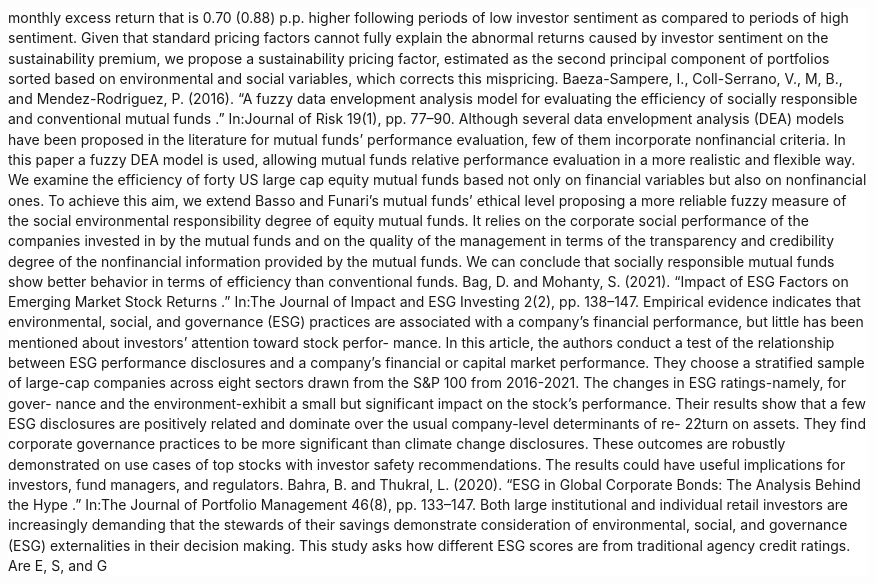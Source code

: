 monthly excess return that is 0\.70 (0\.88\) p.p. higher following periods of low investor sentiment as compared to
periods of high sentiment. Given that standard pricing factors cannot fully explain the abnormal returns caused
by investor sentiment on the sustainability premium, we propose a sustainability pricing factor, estimated as
the second principal component of portfolios sorted based on environmental and social variables, which corrects
this mispricing.
Baeza\-Sampere, I., Coll\-Serrano, V., M, B., and Mendez\-Rodriguez, P. (2016\). “A fuzzy data envelopment analysis
model for evaluating the efficiency of socially responsible and conventional mutual funds .” In:Journal of Risk
19(1\), pp. 77–90\.
Although several data envelopment analysis (DEA) models have been proposed in the literature for mutual
funds’ performance evaluation, few of them incorporate nonfinancial criteria. In this paper a fuzzy DEA model
is used, allowing mutual funds relative performance evaluation in a more realistic and flexible way. We examine
the efficiency of forty US large cap equity mutual funds based not only on financial variables but also on
nonfinancial ones. To achieve this aim, we extend Basso and Funari’s mutual funds’ ethical level proposing a
more reliable fuzzy measure of the social environmental responsibility degree of equity mutual funds. It relies
on the corporate social performance of the companies invested in by the mutual funds and on the quality of
the management in terms of the transparency and credibility degree of the nonfinancial information provided
by the mutual funds. We can conclude that socially responsible mutual funds show better behavior in terms of
efficiency than conventional funds.
Bag, D. and Mohanty, S. (2021\). “Impact of ESG Factors on Emerging Market Stock Returns .” In:The Journal of
Impact and ESG Investing 2(2\), pp. 138–147\.
Empirical evidence indicates that environmental, social, and governance (ESG) practices are associated with a
company’s financial performance, but little has been mentioned about investors’ attention toward stock perfor\-
mance. In this article, the authors conduct a test of the relationship between ESG performance disclosures and
a company’s financial or capital market performance. They choose a stratified sample of large\-cap companies
across eight sectors drawn from the S\&P 100 from 2016\-2021\. The changes in ESG ratings\-namely, for gover\-
nance and the environment\-exhibit a small but significant impact on the stock’s performance. Their results show
that a few ESG disclosures are positively related and dominate over the usual company\-level determinants of re\-
22turn on assets. They find corporate governance practices to be more significant than climate change disclosures.
These outcomes are robustly demonstrated on use cases of top stocks with investor safety recommendations.
The results could have useful implications for investors, fund managers, and regulators.
Bahra, B. and Thukral, L. (2020\). “ESG in Global Corporate Bonds: The Analysis Behind the Hype .” In:The
Journal of Portfolio Management 46(8\), pp. 133–147\.
Both large institutional and individual retail investors are increasingly demanding that the stewards of their
savings demonstrate consideration of environmental, social, and governance (ESG) externalities in their decision
making. This study asks how different ESG scores are from traditional agency credit ratings. Are E, S, and G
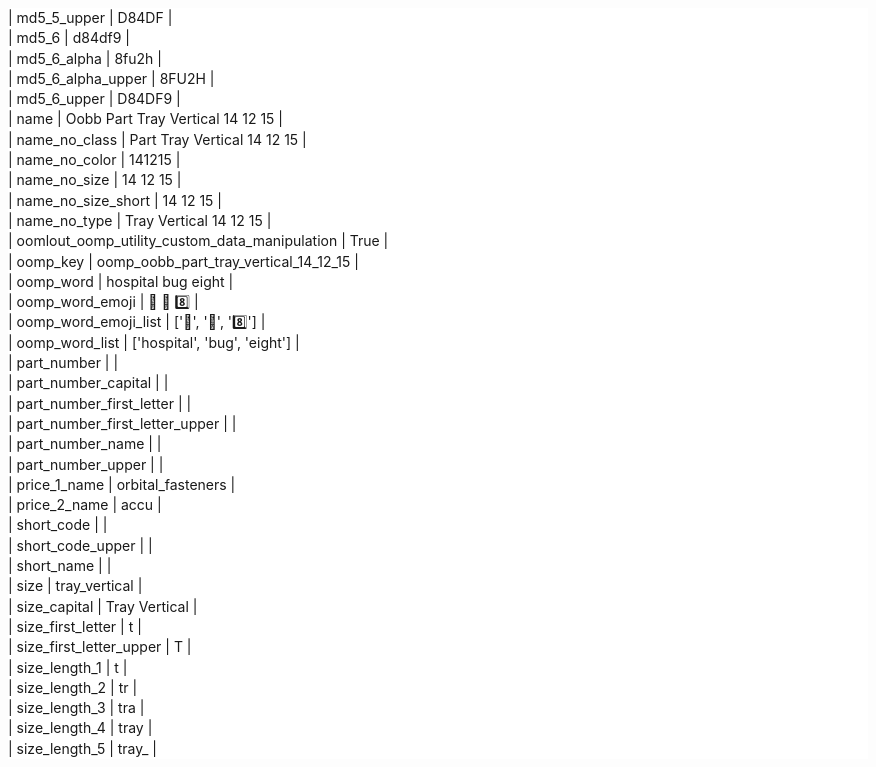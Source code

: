 | md5_5_upper | D84DF |  
| md5_6 | d84df9 |  
| md5_6_alpha | 8fu2h |  
| md5_6_alpha_upper | 8FU2H |  
| md5_6_upper | D84DF9 |  
| name | Oobb Part Tray Vertical 14 12 15 |  
| name_no_class | Part Tray Vertical 14 12 15 |  
| name_no_color | 141215 |  
| name_no_size | 14 12 15 |  
| name_no_size_short | 14 12 15 |  
| name_no_type | Tray Vertical 14 12 15 |  
| oomlout_oomp_utility_custom_data_manipulation | True |  
| oomp_key | oomp_oobb_part_tray_vertical_14_12_15 |  
| oomp_word | hospital bug eight |  
| oomp_word_emoji | :hospital: :bug: :eight: |  
| oomp_word_emoji_list | [':hospital:', ':bug:', ':eight:'] |  
| oomp_word_list | ['hospital', 'bug', 'eight'] |  
| part_number |  |  
| part_number_capital |  |  
| part_number_first_letter |  |  
| part_number_first_letter_upper |  |  
| part_number_name |  |  
| part_number_upper |  |  
| price_1_name | orbital_fasteners |  
| price_2_name | accu |  
| short_code |  |  
| short_code_upper |  |  
| short_name |  |  
| size | tray_vertical |  
| size_capital | Tray Vertical |  
| size_first_letter | t |  
| size_first_letter_upper | T |  
| size_length_1 | t |  
| size_length_2 | tr |  
| size_length_3 | tra |  
| size_length_4 | tray |  
| size_length_5 | tray_ |  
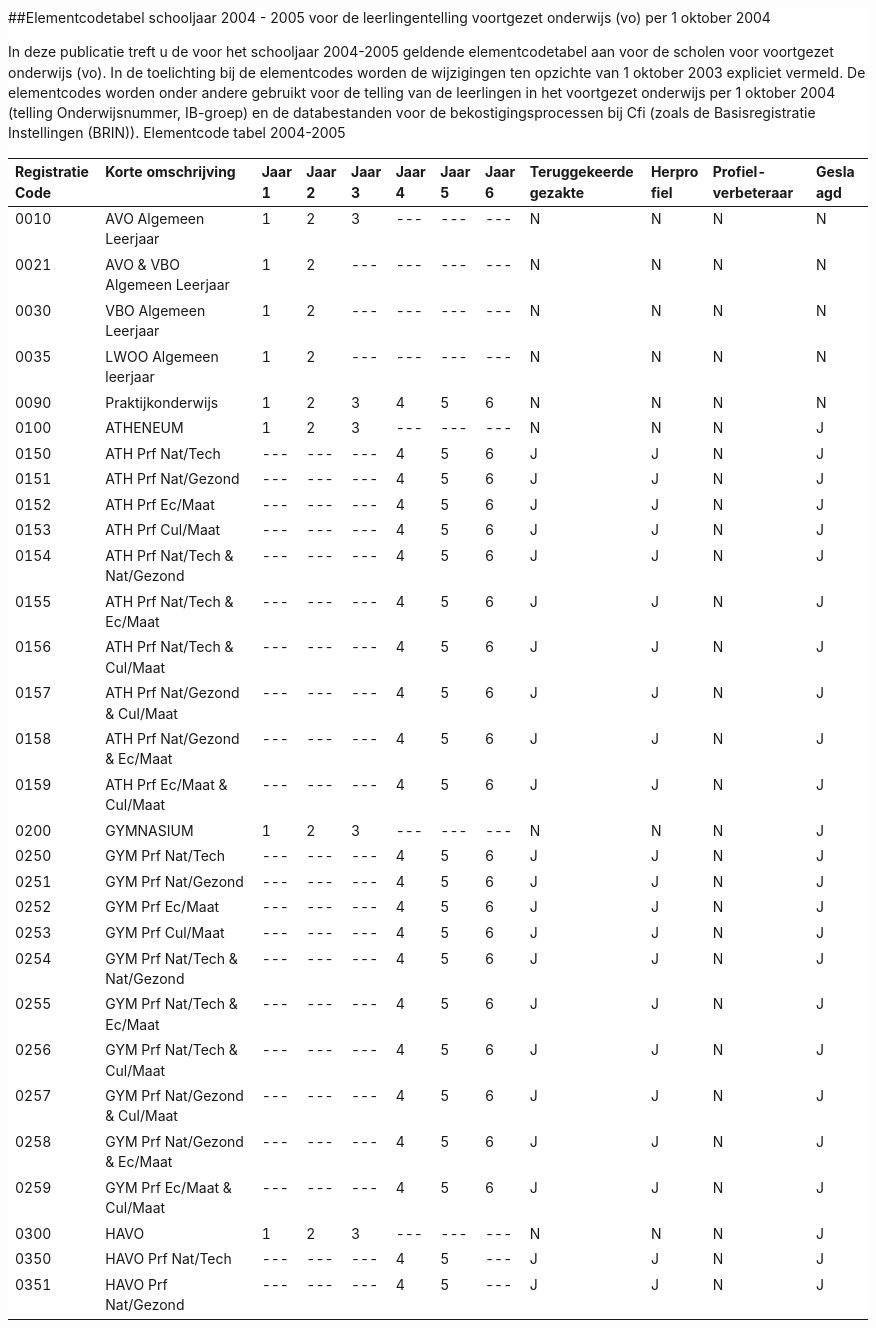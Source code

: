 <meta http-equiv='Content-Type' content='text/html; charset=utf-8' />

##Elementcodetabel schooljaar 2004 - 2005 voor de leerlingentelling voortgezet onderwijs (vo) per 1 oktober 2004

In deze publicatie treft u de voor het schooljaar 2004-2005 geldende elementcodetabel aan voor de scholen voor voortgezet onderwijs (vo). In de toelichting bij de elementcodes worden de wijzigingen ten opzichte van 1 oktober 2003 expliciet vermeld. De elementcodes worden onder andere gebruikt voor de telling van de leerlingen in het voortgezet onderwijs per 1 oktober 2004 (telling Onderwijsnummer, IB-groep) en de databestanden voor de bekostigingsprocessen bij Cfi (zoals de Basisregistratie Instellingen (BRIN)).     Elementcode tabel 2004-2005 

| Registratie Code  | Korte omschrijving  | Jaar 1  | Jaar 2  | Jaar 3  | Jaar 4  | Jaar 5  | Jaar 6  | Teruggekeerde gezakte  | Herprofiel  | Profiel-verbeteraar  | Geslaagd  |
|:---|:---|:---|:---|:---|:---|:---|:---|:---|:---|:---|:---|
| 0010  | AVO Algemeen Leerjaar  | 1  | 2  | 3  | --- | --- | --- | N  | N  | N  | N  |
| 0021  | AVO & VBO Algemeen Leerjaar  | 1  | 2  | --- | --- | --- | --- | N  | N  | N  | N  |
| 0030  | VBO Algemeen Leerjaar  | 1  | 2  | --- | --- | --- | --- | N  | N  | N  | N  |
| 0035  | LWOO Algemeen leerjaar  | 1  | 2  | --- | --- | --- | --- | N  | N  | N  | N  |
| 0090  | Praktijkonderwijs  | 1  | 2  | 3  | 4  | 5  | 6  | N  | N  | N  | N  |
| 0100  | ATHENEUM  | 1  | 2  | 3  | --- | --- | --- | N  | N  | N  | J  |
| 0150  | ATH Prf Nat/Tech  | --- | --- | --- | 4  | 5  | 6  | J  | J  | N  | J  |
| 0151  | ATH Prf Nat/Gezond  | --- | --- | --- | 4  | 5  | 6  | J  | J  | N  | J  |
| 0152  | ATH Prf Ec/Maat  | --- | --- | --- | 4  | 5  | 6  | J  | J  | N  | J  |
| 0153  | ATH Prf Cul/Maat  | --- | --- | --- | 4  | 5  | 6  | J  | J  | N  | J  |
| 0154  | ATH Prf Nat/Tech & Nat/Gezond  | --- | --- | --- | 4  | 5  | 6  | J  | J  | N  | J  |
| 0155  | ATH Prf Nat/Tech & Ec/Maat  | --- | --- | --- | 4  | 5  | 6  | J  | J  | N  | J  |
| 0156  | ATH Prf Nat/Tech & Cul/Maat  | --- | --- | --- | 4  | 5  | 6  | J  | J  | N  | J  |
| 0157  | ATH Prf Nat/Gezond & Cul/Maat  | --- | --- | --- | 4  | 5  | 6  | J  | J  | N  | J  |
| 0158  | ATH Prf Nat/Gezond & Ec/Maat  | --- | --- | --- | 4  | 5  | 6  | J  | J  | N  | J  |
| 0159  | ATH Prf Ec/Maat & Cul/Maat  | --- | --- | --- | 4  | 5  | 6  | J  | J  | N  | J  |
| 0200  | GYMNASIUM  | 1  | 2  | 3  | --- | --- | --- | N  | N  | N  | J  |
| 0250  | GYM Prf Nat/Tech  | --- | --- | --- | 4  | 5  | 6  | J  | J  | N  | J  |
| 0251  | GYM Prf Nat/Gezond  | --- | --- | --- | 4  | 5  | 6  | J  | J  | N  | J  |
| 0252  | GYM Prf Ec/Maat  | --- | --- | --- | 4  | 5  | 6  | J  | J  | N  | J  |
| 0253  | GYM Prf Cul/Maat  | --- | --- | --- | 4  | 5  | 6  | J  | J  | N  | J  |
| 0254  | GYM Prf Nat/Tech & Nat/Gezond  | --- | --- | --- | 4  | 5  | 6  | J  | J  | N  | J  |
| 0255  | GYM Prf Nat/Tech & Ec/Maat  | --- | --- | --- | 4  | 5  | 6  | J  | J  | N  | J  |
| 0256  | GYM Prf Nat/Tech & Cul/Maat  | --- | --- | --- | 4  | 5  | 6  | J  | J  | N  | J  |
| 0257  | GYM Prf Nat/Gezond & Cul/Maat  | --- | --- | --- | 4  | 5  | 6  | J  | J  | N  | J  |
| 0258  | GYM Prf Nat/Gezond & Ec/Maat  | --- | --- | --- | 4  | 5  | 6  | J  | J  | N  | J  |
| 0259  | GYM Prf Ec/Maat & Cul/Maat  | --- | --- | --- | 4  | 5  | 6  | J  | J  | N  | J  |
| 0300  | HAVO  | 1  | 2  | 3  | --- | --- | --- | N  | N  | N  | J  |
| 0350  | HAVO Prf Nat/Tech  | --- | --- | --- | 4  | 5  | --- | J  | J  | N  | J  |
| 0351  | HAVO Prf Nat/Gezond  | --- | --- | --- | 4  | 5  | --- | J  | J  | N  | J  |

---

• _DIRECTIONS FOR THIS TASK_
In the preceding material, find each line holding the word "environmental" and copy it out.

• _SOLUTION TO THIS EXERCISE_
the second principal component of portfolios sorted based on environmental and social variables, which corrects
more reliable fuzzy measure of the social environmental responsibility degree of equity mutual funds. It relies
Empirical evidence indicates that environmental, social, and governance (ESG) practices are associated with a
savings demonstrate consideration of environmental, social, and governance (ESG) externalities in their decision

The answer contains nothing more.